I ate dinner at a touristy bar with photos of the food on the menu. Always a fatal mistake, but I was distracted and in a hurry to get the night over and done with. A wilted salad and two glasses of wine later, I paid the bill and went back to my hotel. On the way, I texted Lacey asking who’d be in the house tomorrow, explaining that it would be good to identify who was speaking so that we could understand the audio we got. She replied quickly, saying that she’d be off from 9 a.m. until 6 p.m., when she’d be back at the flat. When she was off, a girl came in the morning to make Janine’s breakfast and quickly tidy the house, but there shouldn’t be anyone else around until the evening. Madame likes to spend Thursdays at home relaxing. She says it’s nice to have her house to herself. Sometimes she gets her nails done, or her hairdresser comes.
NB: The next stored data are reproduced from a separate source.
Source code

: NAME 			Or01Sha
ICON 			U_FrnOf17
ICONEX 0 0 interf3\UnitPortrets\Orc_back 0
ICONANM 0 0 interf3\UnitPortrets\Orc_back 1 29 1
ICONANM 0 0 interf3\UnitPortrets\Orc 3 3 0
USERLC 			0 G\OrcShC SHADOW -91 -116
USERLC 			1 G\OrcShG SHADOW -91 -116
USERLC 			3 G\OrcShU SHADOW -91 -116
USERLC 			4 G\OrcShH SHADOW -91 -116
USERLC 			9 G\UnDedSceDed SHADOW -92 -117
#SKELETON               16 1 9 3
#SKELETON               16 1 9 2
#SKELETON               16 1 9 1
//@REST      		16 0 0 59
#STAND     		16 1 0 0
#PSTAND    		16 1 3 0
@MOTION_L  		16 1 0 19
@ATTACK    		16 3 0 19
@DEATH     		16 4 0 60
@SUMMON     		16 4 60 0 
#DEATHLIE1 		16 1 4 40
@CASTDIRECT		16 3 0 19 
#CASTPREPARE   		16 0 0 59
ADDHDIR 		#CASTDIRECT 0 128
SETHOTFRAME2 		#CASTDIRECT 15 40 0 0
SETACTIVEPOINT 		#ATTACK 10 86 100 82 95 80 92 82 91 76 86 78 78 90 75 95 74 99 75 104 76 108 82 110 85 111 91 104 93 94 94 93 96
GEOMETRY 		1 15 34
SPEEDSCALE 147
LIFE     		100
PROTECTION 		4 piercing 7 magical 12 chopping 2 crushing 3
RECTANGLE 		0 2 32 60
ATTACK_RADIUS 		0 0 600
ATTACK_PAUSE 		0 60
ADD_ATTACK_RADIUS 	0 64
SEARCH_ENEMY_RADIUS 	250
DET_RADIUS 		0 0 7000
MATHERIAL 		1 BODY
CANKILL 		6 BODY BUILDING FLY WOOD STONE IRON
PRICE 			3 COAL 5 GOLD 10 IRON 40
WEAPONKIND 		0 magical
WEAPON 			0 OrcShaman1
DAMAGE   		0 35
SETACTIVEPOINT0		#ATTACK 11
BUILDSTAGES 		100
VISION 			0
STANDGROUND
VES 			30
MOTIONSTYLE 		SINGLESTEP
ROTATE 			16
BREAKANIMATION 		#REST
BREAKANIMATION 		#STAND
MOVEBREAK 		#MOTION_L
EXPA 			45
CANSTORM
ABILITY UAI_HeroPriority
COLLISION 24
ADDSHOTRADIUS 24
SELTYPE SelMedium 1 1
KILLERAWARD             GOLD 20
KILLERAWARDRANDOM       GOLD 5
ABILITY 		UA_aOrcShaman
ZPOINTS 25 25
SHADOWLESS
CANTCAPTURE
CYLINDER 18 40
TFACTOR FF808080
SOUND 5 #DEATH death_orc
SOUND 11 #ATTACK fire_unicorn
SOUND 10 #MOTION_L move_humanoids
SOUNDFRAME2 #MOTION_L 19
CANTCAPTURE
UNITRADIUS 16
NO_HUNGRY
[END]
I tidy everything up again when I get back.
It didn’t seem like Janine needed to designate a full day every week to relax when her entire life revolved around that singular pursuit, but it kept her at home where I wanted her, so I was glad that she prioritised self-care so rigorously.
I got into bed at 11 p.m., which was ridiculously early for me. The morning people won the battle long ago, but I still resisted their pull, normally going to bed at 2 a.m. and rising no earlier than 11 a.m. whenever possible. But I was keen to get the night over and done with, like a child who is waiting for Santa and forces sleep only so that they can wake up to presents. But I couldn’t sleep. Pete hadn’t sent me a message in sixteen hours, and I lay in bed with the dawning realisation that if he didn’t get in touch soon, I would have no chance to kill Janine tomorrow. And after tomorrow, this particular plan would be unworkable and I’d have to start at the beginning. I tried listening to a calming soundtrack of waves hitting a beach, but it only made me need to pee. I did the breathing exercises I’d taught myself years before, but they couldn’t quash the butterflies bouncing around somewhere below my ribcage. At 2 a.m., I got up and recorded a voice message for Pete. I went up an octave, in order to sound younger than I was, and adopted a suitably shaky tone.